======== DATA FOR THIS TASK

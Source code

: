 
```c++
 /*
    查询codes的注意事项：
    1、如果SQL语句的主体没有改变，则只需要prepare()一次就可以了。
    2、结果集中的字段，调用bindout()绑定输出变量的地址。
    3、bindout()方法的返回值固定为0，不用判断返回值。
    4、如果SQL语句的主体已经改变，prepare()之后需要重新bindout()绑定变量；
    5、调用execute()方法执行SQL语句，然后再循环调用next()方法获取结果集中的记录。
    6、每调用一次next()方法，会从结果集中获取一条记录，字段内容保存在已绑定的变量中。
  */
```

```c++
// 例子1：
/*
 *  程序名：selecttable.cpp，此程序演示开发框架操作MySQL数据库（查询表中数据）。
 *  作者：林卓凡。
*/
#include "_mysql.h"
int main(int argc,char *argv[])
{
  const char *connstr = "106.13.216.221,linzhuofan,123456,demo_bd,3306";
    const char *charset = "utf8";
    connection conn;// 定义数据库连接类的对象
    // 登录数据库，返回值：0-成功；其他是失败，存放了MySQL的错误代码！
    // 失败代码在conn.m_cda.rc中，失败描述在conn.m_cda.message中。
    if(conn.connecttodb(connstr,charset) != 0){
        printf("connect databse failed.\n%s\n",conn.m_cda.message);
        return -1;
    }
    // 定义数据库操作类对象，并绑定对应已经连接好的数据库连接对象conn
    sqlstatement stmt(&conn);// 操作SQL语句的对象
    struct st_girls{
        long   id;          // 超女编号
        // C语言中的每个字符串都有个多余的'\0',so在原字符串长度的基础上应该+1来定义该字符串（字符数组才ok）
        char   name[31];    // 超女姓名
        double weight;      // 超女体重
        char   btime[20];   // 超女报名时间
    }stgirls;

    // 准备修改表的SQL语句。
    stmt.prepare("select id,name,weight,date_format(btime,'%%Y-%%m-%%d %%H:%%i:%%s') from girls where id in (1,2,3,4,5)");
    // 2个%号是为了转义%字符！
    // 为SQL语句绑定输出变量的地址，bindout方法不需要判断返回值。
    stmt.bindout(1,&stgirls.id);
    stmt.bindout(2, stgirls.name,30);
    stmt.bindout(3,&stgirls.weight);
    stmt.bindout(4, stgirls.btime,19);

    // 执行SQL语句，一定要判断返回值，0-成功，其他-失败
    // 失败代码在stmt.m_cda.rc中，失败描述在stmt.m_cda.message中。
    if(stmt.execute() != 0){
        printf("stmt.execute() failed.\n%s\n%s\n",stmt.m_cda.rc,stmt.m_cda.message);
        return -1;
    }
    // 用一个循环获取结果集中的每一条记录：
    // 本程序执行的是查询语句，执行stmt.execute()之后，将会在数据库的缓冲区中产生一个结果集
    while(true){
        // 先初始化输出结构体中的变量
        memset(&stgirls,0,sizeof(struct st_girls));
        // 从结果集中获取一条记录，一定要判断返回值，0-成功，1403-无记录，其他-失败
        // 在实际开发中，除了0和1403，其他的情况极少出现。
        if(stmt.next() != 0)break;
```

================

WORK TO COMPLETE: Respond with a number only, the count of lines in the entries where the string "stgirls" occurs.

TASK SOLUTION: 6